In expectation of reductions of the order of 30 to 40 per cent in processing volumes and the elimination for the Bank of the preparation of notes stage of CVCS processing, the Bank restructured its Cash Services areas. The higher than expected processing volumes have, however, created significant strain on resources (overtime etc).

In addition, the unevenness of flows has led to ACCs visiting the Bank more frequently than expected (not just once a week) to return surplus note holdings or to obtain additional notes to top up Bank Note Pools. Also, Pool limits have been exceeded on occasion, something the Bank is not comfortable with and has sought to keep to a minimum. Reluctantly, however, it has agreed to limits being temporarily exceeded on some occasions.

4. Future directions

The Bank is well advanced with discussions with banks and ACCs about further changes to cash distribution so that the Bank's original objectives are more closely met. The Bank has proposed that each ACC will be able to have a single pool of Bank cash (in each State/Territory) that can be used for both bank and commercial business, and that the 1990 turnover rules on ACC's commercial activities will be removed along with early draw/late lodgement facilities. Further, the Bank is proposing that transfers between pools operated by different ACCs in the same State/Territory should occur. It is also proposed that Note Issue Agencies, Mobile Cash Units and other specialised arrangements in regional areas would cease and regional areas would be serviced by the ACCs from their State/Territory pool. This would minimise the number of different cash distribution systems.

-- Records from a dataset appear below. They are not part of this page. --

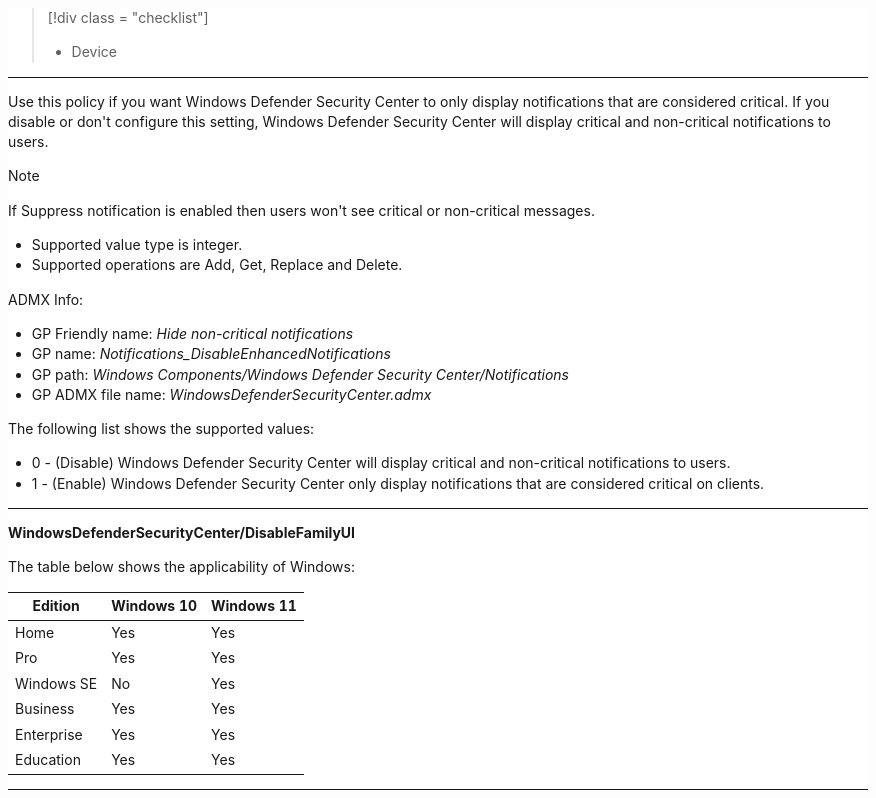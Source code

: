 > [!div class = "checklist"]
> * Device

<hr/>



Use this policy if you want Windows Defender Security Center to only display notifications that are considered critical. If you disable or don't configure this setting, Windows Defender Security Center will display critical and non-critical notifications to users.

> [!NOTE]
> If Suppress notification is enabled then users won't see critical or non-critical messages.

- Supported value type is integer.
- Supported operations are Add, Get, Replace and Delete.



ADMX Info:
-   GP Friendly name: *Hide non-critical notifications*
-   GP name: *Notifications_DisableEnhancedNotifications*
-   GP path: *Windows Components/Windows Defender Security Center/Notifications*
-   GP ADMX file name: *WindowsDefenderSecurityCenter.admx*



The following list shows the supported values:

- 0 - (Disable) Windows Defender Security Center will display critical and non-critical notifications to users.
- 1 - (Enable) Windows Defender Security Center only display notifications that are considered critical on clients.




<hr/>


<a href="" id="windowsdefendersecuritycenter-disablefamilyui"></a>**WindowsDefenderSecurityCenter/DisableFamilyUI**


The table below shows the applicability of Windows:

|Edition|Windows 10|Windows 11|
|--- |--- |--- |
|Home|Yes|Yes|
|Pro|Yes|Yes|
|Windows SE|No|Yes|
|Business|Yes|Yes|
|Enterprise|Yes|Yes|
|Education|Yes|Yes|


<hr/>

A single note pool system is expected to provide the Bank with some flexibility in its note processing arrangements. The Bank still has a target of processing 1 billion notes per year and would, if necessary, instruct ACCs to return specific denominations notes at times so as to achieve this level. Such returns could also be in response to a serious counterfeiting threat or the need to "clean up" a particular denomination of regional area. The Bank has offered to meet any costs associated with this and of providing notes to replace those returned.

There is a concern that when this revised approach is implemented the volume of notes held at ACC depots on the Bank's account could rise. The Bank will monitor this and if volumes do rise above acceptable levels counteractive measures may need to be considered. These could include a reintroduction of turnover rules or other restrictions on access to Note Pools.

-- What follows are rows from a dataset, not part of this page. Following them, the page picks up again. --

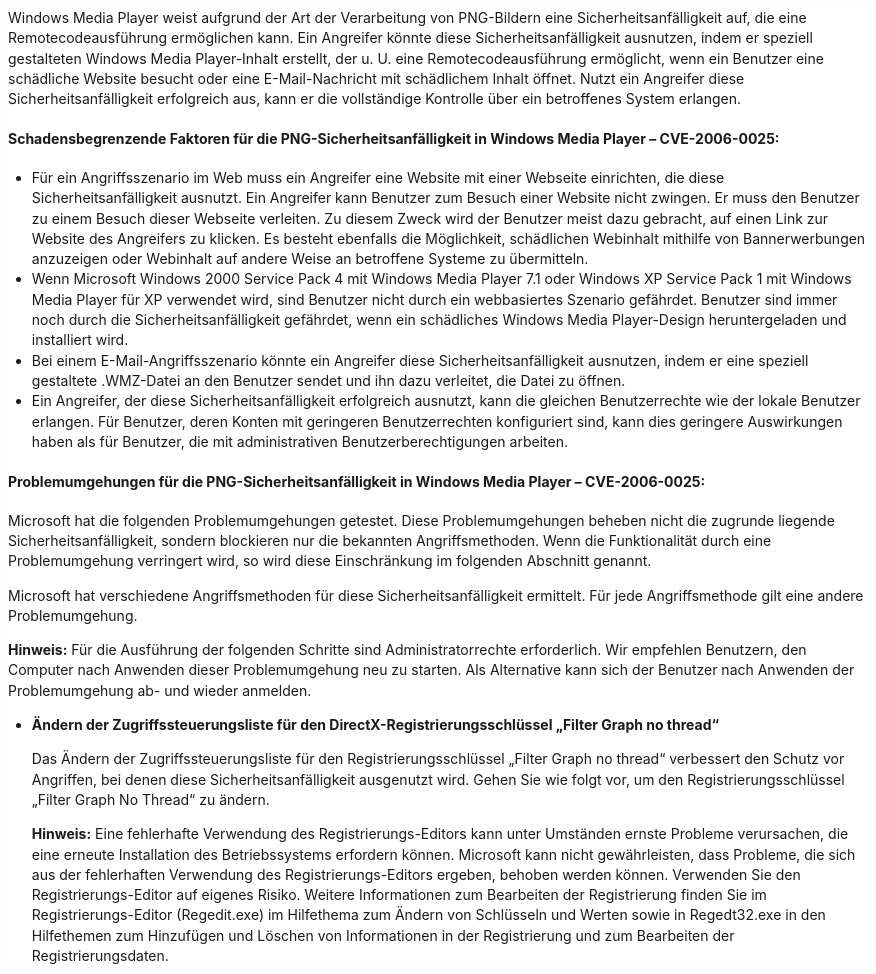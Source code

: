 Windows Media Player weist aufgrund der Art der Verarbeitung von PNG-Bildern eine Sicherheitsanfälligkeit auf, die eine Remotecodeausführung ermöglichen kann. Ein Angreifer könnte diese Sicherheitsanfälligkeit ausnutzen, indem er speziell gestalteten Windows Media Player-Inhalt erstellt, der u. U. eine Remotecodeausführung ermöglicht, wenn ein Benutzer eine schädliche Website besucht oder eine E-Mail-Nachricht mit schädlichem Inhalt öffnet. Nutzt ein Angreifer diese Sicherheitsanfälligkeit erfolgreich aus, kann er die vollständige Kontrolle über ein betroffenes System erlangen.

#### Schadensbegrenzende Faktoren für die PNG-Sicherheitsanfälligkeit in Windows Media Player – CVE-2006-0025:

-   Für ein Angriffsszenario im Web muss ein Angreifer eine Website mit einer Webseite einrichten, die diese Sicherheitsanfälligkeit ausnutzt. Ein Angreifer kann Benutzer zum Besuch einer Website nicht zwingen. Er muss den Benutzer zu einem Besuch dieser Webseite verleiten. Zu diesem Zweck wird der Benutzer meist dazu gebracht, auf einen Link zur Website des Angreifers zu klicken. Es besteht ebenfalls die Möglichkeit, schädlichen Webinhalt mithilfe von Bannerwerbungen anzuzeigen oder Webinhalt auf andere Weise an betroffene Systeme zu übermitteln.
-   Wenn Microsoft Windows 2000 Service Pack 4 mit Windows Media Player 7.1 oder Windows XP Service Pack 1 mit Windows Media Player für XP verwendet wird, sind Benutzer nicht durch ein webbasiertes Szenario gefährdet. Benutzer sind immer noch durch die Sicherheitsanfälligkeit gefährdet, wenn ein schädliches Windows Media Player-Design heruntergeladen und installiert wird.
-   Bei einem E-Mail-Angriffsszenario könnte ein Angreifer diese Sicherheitsanfälligkeit ausnutzen, indem er eine speziell gestaltete .WMZ-Datei an den Benutzer sendet und ihn dazu verleitet, die Datei zu öffnen.
-   Ein Angreifer, der diese Sicherheitsanfälligkeit erfolgreich ausnutzt, kann die gleichen Benutzerrechte wie der lokale Benutzer erlangen. Für Benutzer, deren Konten mit geringeren Benutzerrechten konfiguriert sind, kann dies geringere Auswirkungen haben als für Benutzer, die mit administrativen Benutzerberechtigungen arbeiten.

#### Problemumgehungen für die PNG-Sicherheitsanfälligkeit in Windows Media Player – CVE-2006-0025:

Microsoft hat die folgenden Problemumgehungen getestet. Diese Problemumgehungen beheben nicht die zugrunde liegende Sicherheitsanfälligkeit, sondern blockieren nur die bekannten Angriffsmethoden. Wenn die Funktionalität durch eine Problemumgehung verringert wird, so wird diese Einschränkung im folgenden Abschnitt genannt.

Microsoft hat verschiedene Angriffsmethoden für diese Sicherheitsanfälligkeit ermittelt. Für jede Angriffsmethode gilt eine andere Problemumgehung.

**Hinweis:** Für die Ausführung der folgenden Schritte sind Administratorrechte erforderlich. Wir empfehlen Benutzern, den Computer nach Anwenden dieser Problemumgehung neu zu starten. Als Alternative kann sich der Benutzer nach Anwenden der Problemumgehung ab- und wieder anmelden.

-   **Ändern der Zugriffssteuerungsliste für den DirectX-Registrierungsschlüssel „Filter Graph no thread“**

    Das Ändern der Zugriffssteuerungsliste für den Registrierungsschlüssel „Filter Graph no thread“ verbessert den Schutz vor Angriffen, bei denen diese Sicherheitsanfälligkeit ausgenutzt wird. Gehen Sie wie folgt vor, um den Registrierungsschlüssel „Filter Graph No Thread“ zu ändern.

    **Hinweis:** Eine fehlerhafte Verwendung des Registrierungs-Editors kann unter Umständen ernste Probleme verursachen, die eine erneute Installation des Betriebssystems erfordern können. Microsoft kann nicht gewährleisten, dass Probleme, die sich aus der fehlerhaften Verwendung des Registrierungs-Editors ergeben, behoben werden können. Verwenden Sie den Registrierungs-Editor auf eigenes Risiko. Weitere Informationen zum Bearbeiten der Registrierung finden Sie im Registrierungs-Editor (Regedit.exe) im Hilfethema zum Ändern von Schlüsseln und Werten sowie in Regedt32.exe in den Hilfethemen zum Hinzufügen und Löschen von Informationen in der Registrierung und zum Bearbeiten der Registrierungsdaten.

On balance, it is the Bank's view that the current arrangements have worked well and have gone some way to achieving the desired objectives. In essence, some changes still need to occur to further reduce the flow of notes back to the Bank and reach a situation where processing volumes move closer to what was originally envisaged when Bank Note Pools were first mooted.

The initial reaction of banks and ACCs to the future directions that the Bank has outlined to them has been positive so long as rules can be created and adhered to that cover discrepancies and ensure the quality of notes particularly those entering the pool from commercial collections. In the current and proposed systems, processed notes from a bank or ACC will be put in tamper evident packages. If notes move without the package having been opened by the previous recipient then they will not be recounted. Any discrepancy will be settled between the packing bank or ACC and the opening bank or ACC.